Killian scowled at the back of Alvie’s angelic curls. “There’s nothing to fix, sweetness. You’re perfect just the way you are.”

I shot him a look.

The enforcer was as confusing as he was frustrating.

I’d tried to squash my dumb obsession when I’d stabbed him in the Bloodwood, but since last night, he’d been saying cute shit and wasn’t even fucked up on haze.

Alvie glanced over his shoulder at the demon, features pinching, before his attention returned to me. “Whatever is going on with your magic, I’m sure someone in my coven can help. I’ll make sure of it. You’re not alone anymore.”

I felt more than saw Killian bristle. The demon was a second away from murdering our one chance at finding this coven.

“Thank you,” I said, stepping closer to the mage in case I needed to protect him from Killian’s irrational need for violence. The psycho was still covered in blood from his last fight. “We really appreciate you helping us like this.”
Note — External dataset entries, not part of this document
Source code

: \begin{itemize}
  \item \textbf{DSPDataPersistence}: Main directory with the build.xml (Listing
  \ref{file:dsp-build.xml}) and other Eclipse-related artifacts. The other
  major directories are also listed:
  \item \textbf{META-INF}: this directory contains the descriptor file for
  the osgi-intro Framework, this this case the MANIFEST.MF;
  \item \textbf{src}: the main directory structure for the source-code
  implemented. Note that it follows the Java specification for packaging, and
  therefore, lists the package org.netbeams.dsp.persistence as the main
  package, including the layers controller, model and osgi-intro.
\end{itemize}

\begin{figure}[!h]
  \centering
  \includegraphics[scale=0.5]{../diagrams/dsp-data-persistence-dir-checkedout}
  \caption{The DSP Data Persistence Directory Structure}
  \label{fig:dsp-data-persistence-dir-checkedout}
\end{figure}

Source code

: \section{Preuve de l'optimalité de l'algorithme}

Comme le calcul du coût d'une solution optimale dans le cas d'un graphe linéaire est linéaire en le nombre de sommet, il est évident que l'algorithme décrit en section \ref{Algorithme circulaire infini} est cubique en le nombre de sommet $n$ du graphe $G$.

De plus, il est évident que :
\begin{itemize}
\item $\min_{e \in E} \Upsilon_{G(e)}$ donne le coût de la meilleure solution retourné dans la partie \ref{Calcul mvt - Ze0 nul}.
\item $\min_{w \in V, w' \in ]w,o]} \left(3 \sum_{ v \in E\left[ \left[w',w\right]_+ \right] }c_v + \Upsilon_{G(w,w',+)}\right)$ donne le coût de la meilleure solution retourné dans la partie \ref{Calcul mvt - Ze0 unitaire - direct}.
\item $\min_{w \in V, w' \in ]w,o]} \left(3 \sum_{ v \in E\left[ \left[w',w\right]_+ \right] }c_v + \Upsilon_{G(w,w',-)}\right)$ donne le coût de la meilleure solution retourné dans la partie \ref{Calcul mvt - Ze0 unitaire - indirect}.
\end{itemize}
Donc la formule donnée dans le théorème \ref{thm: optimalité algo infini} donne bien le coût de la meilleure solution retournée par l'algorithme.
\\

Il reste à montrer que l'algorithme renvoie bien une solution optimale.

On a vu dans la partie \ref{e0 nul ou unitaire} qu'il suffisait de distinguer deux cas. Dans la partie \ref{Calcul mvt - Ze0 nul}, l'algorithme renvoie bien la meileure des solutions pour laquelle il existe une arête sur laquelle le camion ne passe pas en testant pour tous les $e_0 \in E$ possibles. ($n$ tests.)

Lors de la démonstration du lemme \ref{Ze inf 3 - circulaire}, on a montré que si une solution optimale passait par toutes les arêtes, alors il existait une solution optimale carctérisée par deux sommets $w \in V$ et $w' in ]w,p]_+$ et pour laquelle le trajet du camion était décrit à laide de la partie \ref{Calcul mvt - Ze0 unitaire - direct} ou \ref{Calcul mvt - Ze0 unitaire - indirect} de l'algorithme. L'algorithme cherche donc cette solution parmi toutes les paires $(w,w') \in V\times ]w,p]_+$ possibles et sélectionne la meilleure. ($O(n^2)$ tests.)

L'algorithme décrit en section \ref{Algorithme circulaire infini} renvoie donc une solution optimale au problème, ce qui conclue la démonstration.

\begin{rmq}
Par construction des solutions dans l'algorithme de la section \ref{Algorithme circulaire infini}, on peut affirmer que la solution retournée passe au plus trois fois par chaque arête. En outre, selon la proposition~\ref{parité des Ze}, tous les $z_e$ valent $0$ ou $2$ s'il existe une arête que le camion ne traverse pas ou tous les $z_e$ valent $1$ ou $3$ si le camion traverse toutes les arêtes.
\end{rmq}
“Yes, Sparkles,” Killian drawled, a lethal bite underscoring his tone. “Thank you ever so much.”

An awareness soared through my subconscious with a faint pulse of magic.
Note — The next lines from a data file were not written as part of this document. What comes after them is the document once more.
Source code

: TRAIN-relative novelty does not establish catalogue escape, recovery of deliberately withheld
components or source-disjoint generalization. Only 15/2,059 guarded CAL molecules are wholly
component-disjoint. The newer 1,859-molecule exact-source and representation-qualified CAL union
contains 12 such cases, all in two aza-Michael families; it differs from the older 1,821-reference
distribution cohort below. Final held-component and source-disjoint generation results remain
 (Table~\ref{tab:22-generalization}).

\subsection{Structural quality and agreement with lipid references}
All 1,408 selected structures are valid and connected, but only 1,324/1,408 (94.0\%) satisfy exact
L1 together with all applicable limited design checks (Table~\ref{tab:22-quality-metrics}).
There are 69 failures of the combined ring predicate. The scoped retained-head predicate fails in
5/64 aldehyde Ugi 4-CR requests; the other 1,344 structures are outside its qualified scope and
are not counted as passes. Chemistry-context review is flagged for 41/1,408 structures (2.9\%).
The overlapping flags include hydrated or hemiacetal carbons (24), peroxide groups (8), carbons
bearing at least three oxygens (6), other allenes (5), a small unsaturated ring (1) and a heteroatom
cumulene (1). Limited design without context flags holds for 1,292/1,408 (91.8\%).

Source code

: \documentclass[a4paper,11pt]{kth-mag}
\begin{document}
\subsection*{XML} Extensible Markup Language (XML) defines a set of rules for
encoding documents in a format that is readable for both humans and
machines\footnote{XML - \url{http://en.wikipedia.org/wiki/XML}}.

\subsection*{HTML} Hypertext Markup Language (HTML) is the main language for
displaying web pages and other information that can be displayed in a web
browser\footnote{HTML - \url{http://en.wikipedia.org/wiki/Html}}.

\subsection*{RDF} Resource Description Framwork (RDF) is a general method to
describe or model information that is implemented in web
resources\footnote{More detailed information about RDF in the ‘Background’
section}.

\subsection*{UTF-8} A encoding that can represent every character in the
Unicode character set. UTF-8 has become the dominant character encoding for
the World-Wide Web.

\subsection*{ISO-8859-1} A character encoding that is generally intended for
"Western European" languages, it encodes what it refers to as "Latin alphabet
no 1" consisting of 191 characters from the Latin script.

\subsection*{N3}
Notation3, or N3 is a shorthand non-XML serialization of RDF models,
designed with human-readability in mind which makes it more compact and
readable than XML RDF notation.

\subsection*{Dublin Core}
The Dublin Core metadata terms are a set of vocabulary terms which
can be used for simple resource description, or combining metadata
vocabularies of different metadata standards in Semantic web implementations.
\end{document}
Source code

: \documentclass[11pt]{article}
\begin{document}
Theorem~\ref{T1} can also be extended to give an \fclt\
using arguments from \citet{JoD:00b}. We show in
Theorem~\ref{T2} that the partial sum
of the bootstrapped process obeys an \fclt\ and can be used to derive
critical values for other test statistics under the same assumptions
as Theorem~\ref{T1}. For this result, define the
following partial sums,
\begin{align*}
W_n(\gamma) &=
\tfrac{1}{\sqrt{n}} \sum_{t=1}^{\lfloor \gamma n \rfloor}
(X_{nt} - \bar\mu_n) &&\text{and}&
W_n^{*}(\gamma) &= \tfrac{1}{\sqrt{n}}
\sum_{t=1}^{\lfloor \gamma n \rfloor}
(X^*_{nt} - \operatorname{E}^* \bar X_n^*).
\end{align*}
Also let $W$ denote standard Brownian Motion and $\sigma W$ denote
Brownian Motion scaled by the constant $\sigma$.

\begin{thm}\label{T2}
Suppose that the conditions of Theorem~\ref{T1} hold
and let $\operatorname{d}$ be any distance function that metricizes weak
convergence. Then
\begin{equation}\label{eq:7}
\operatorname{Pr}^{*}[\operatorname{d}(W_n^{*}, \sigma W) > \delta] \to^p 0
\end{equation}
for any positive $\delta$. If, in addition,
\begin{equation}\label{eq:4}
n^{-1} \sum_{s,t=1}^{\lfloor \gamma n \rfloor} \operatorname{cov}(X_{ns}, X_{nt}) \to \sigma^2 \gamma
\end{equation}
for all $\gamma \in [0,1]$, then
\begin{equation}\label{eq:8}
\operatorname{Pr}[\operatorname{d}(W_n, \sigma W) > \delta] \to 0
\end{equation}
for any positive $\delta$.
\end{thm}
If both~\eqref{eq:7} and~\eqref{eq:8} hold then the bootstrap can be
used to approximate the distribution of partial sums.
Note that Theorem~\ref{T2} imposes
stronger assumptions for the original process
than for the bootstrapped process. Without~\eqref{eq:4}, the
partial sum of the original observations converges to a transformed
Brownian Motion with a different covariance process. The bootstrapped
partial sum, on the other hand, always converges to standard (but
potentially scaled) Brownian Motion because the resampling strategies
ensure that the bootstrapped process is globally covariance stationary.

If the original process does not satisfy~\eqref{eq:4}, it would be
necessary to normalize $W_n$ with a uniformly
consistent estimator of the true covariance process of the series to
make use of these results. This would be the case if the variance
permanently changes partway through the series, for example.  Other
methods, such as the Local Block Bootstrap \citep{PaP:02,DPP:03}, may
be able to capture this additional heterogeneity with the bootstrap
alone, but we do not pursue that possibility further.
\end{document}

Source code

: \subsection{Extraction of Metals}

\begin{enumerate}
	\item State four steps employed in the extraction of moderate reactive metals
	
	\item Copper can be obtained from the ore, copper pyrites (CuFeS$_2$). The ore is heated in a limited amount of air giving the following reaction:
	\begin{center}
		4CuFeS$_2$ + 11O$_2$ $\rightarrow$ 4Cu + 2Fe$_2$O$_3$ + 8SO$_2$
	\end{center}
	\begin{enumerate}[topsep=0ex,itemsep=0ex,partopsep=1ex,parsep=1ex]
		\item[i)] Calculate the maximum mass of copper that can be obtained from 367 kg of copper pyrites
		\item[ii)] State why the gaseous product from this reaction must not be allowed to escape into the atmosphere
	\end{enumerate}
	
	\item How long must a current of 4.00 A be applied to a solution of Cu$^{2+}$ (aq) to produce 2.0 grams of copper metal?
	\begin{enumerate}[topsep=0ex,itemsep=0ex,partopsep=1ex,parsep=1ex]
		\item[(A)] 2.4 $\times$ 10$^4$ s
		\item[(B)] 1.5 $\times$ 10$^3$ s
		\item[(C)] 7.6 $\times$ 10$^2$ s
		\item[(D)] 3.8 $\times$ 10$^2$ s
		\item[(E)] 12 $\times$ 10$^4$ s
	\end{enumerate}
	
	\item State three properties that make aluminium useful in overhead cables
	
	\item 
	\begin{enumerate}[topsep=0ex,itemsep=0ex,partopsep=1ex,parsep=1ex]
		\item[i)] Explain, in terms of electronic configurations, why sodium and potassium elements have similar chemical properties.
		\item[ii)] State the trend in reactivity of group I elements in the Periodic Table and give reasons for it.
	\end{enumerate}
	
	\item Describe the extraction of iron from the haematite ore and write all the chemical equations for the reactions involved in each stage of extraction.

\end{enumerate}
I held up a palm. “Wait a sec.”

Killian was instantly on high alert, scanning the forest. “What is it?”

I cocked my head, trying to extend my newfound intangible sense outwards. A small smile tugged at my lips. “It’s not danger.”
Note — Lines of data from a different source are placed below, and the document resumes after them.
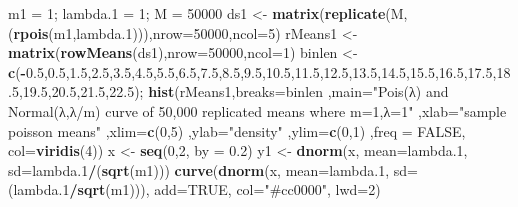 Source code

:\documentclass[
]{article}
\newenvironment{Shaded}{\begin{snugshade}}{\end{snugshade}}
\newcommand{\DataTypeTok}[1]{\textcolor[rgb]{0.13,0.29,0.53}{#1}}
\newcommand{\DecValTok}[1]{\textcolor[rgb]{0.00,0.00,0.81}{#1}}
\newcommand{\FloatTok}[1]{\textcolor[rgb]{0.00,0.00,0.81}{#1}}
\newcommand{\KeywordTok}[1]{\textcolor[rgb]{0.13,0.29,0.53}{\textbf{#1}}}
\newcommand{\NormalTok}[1]{#1}
\newcommand{\OperatorTok}[1]{\textcolor[rgb]{0.81,0.36,0.00}{\textbf{#1}}}
\newcommand{\OtherTok}[1]{\textcolor[rgb]{0.56,0.35,0.01}{#1}}
\newcommand{\StringTok}[1]{\textcolor[rgb]{0.31,0.60,0.02}{#1}}
\begin{document}
\begin{Shaded}
\begin{Highlighting}[]
\NormalTok{m1 =}\StringTok{ }\DecValTok{1}\NormalTok{; lambda}\FloatTok{.1}\NormalTok{ =}\StringTok{ }\DecValTok{1}\NormalTok{; M =}\StringTok{ }\DecValTok{50000}
\NormalTok{ds1 <-}\StringTok{ }\KeywordTok{matrix}\NormalTok{(}\KeywordTok{replicate}\NormalTok{(M,(}\KeywordTok{rpois}\NormalTok{(m1,lambda}\FloatTok{.1}\NormalTok{))),}\DataTypeTok{nrow=}\DecValTok{50000}\NormalTok{,}\DataTypeTok{ncol=}\DecValTok{5}\NormalTok{)}
\NormalTok{rMeans1 <-}\StringTok{ }\KeywordTok{matrix}\NormalTok{(}\KeywordTok{rowMeans}\NormalTok{(ds1),}\DataTypeTok{nrow=}\DecValTok{50000}\NormalTok{,}\DataTypeTok{ncol=}\DecValTok{1}\NormalTok{)}
\NormalTok{binlen <-}\StringTok{ }\KeywordTok{c}\NormalTok{(}\OperatorTok{-}\FloatTok{0.5}\NormalTok{,}\FloatTok{0.5}\NormalTok{,}\FloatTok{1.5}\NormalTok{,}\FloatTok{2.5}\NormalTok{,}\FloatTok{3.5}\NormalTok{,}\FloatTok{4.5}\NormalTok{,}\FloatTok{5.5}\NormalTok{,}\FloatTok{6.5}\NormalTok{,}\FloatTok{7.5}\NormalTok{,}\FloatTok{8.5}\NormalTok{,}\FloatTok{9.5}\NormalTok{,}\FloatTok{10.5}\NormalTok{,}\FloatTok{11.5}\NormalTok{,}\FloatTok{12.5}\NormalTok{,}\FloatTok{13.5}\NormalTok{,}\FloatTok{14.5}\NormalTok{,}\FloatTok{15.5}\NormalTok{,}\FloatTok{16.5}\NormalTok{,}\FloatTok{17.5}\NormalTok{,}\FloatTok{18.5}\NormalTok{,}\FloatTok{19.5}\NormalTok{,}\FloatTok{20.5}\NormalTok{,}\FloatTok{21.5}\NormalTok{,}\FloatTok{22.5}\NormalTok{);}
\KeywordTok{hist}\NormalTok{(rMeans1,}\DataTypeTok{breaks=}\NormalTok{binlen ,}\DataTypeTok{main=}\StringTok{"Pois(λ) and Normal(λ,λ/m) curve of 50,000 replicated means where m=1,λ=1"}\NormalTok{ ,}\DataTypeTok{xlab=}\StringTok{"sample poisson means"}\NormalTok{ ,}\DataTypeTok{xlim=}\KeywordTok{c}\NormalTok{(}\DecValTok{0}\NormalTok{,}\DecValTok{5}\NormalTok{) ,}\DataTypeTok{ylab=}\StringTok{"density"}\NormalTok{ ,}\DataTypeTok{ylim=}\KeywordTok{c}\NormalTok{(}\DecValTok{0}\NormalTok{,}\DecValTok{1}\NormalTok{) ,}\DataTypeTok{freq =} \OtherTok{FALSE}\NormalTok{, }\DataTypeTok{col=}\KeywordTok{viridis}\NormalTok{(}\DecValTok{4}\NormalTok{))}
\NormalTok{x <-}\StringTok{ }\KeywordTok{seq}\NormalTok{(}\DecValTok{0}\NormalTok{,}\DecValTok{2}\NormalTok{, }\DataTypeTok{by =} \FloatTok{0.2}\NormalTok{)}
\NormalTok{y1 <-}\StringTok{ }\KeywordTok{dnorm}\NormalTok{(x, }\DataTypeTok{mean=}\NormalTok{lambda}\FloatTok{.1}\NormalTok{, }\DataTypeTok{sd=}\NormalTok{lambda}\FloatTok{.1}\OperatorTok{/}\NormalTok{(}\KeywordTok{sqrt}\NormalTok{(m1)))}
\KeywordTok{curve}\NormalTok{(}\KeywordTok{dnorm}\NormalTok{(x, }\DataTypeTok{mean=}\NormalTok{lambda}\FloatTok{.1}\NormalTok{, }\DataTypeTok{sd=}\NormalTok{(lambda}\FloatTok{.1}\OperatorTok{/}\KeywordTok{sqrt}\NormalTok{(m1))), }\DataTypeTok{add=}\OtherTok{TRUE}\NormalTok{, }\DataTypeTok{col=}\StringTok{"#cc0000"}\NormalTok{, }\DataTypeTok{lwd=}\DecValTok{2}\NormalTok{)}
\end{Highlighting}
\end{Shaded}
\end{document}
Alvie squinted between the trees before resting his attention on me. “What can you sense? Did you hear something?”

A goshawk flew overhead, but that wasn’t what I’d been waiting for.

Pounding thuds grew louder until a herd of wild horses raced by the forest boundary, metres from where we lingered out of sight through the tree-line.

I shrugged at Alvie, lips crooked into a sheepish smile. “I…can sometimes feel beings around me.”

“An animal mage and a healer.” He whistled low. “That’s a strong, and rare, combination. Do you have your familiar yet?”

My thoughts leaped to the hellcat I’d left behind. “I think so.”

Killian’s gaze found mine, and genuine delight curved his full lips. “That pretty kitty.”

The bastard was truly stunning when he smiled for real, his dusky purple features carved into heart-stopping perfection.

I fanged my lower lip, warmth suffusing my cheeks. “Guess having a psychotic hellcat breaking in all the time makes a bit more sense now, huh?”

Alvie paled to a chalky hue. “A hellcat ?!”

Unease squirmed through me. I was already different enough without revealing all the little quirks that made me a hellish witch rather than a normal one.

“Yeah, she’s kind of an arsehole, but cute enough to get away with it,” I said.

Killian snorted, wings fluttering with the movement.

The mage continued to gawp at me before seeming to shake himself. “Wow. What other amazing powers are you hiding?”

My thoughts dipped to the vile darkness I harboured, and the bloodthirsty monster cracked open its eyes.

I swallowed thickly, frantically trying to shove it deeper into the abyss. “Nothing.”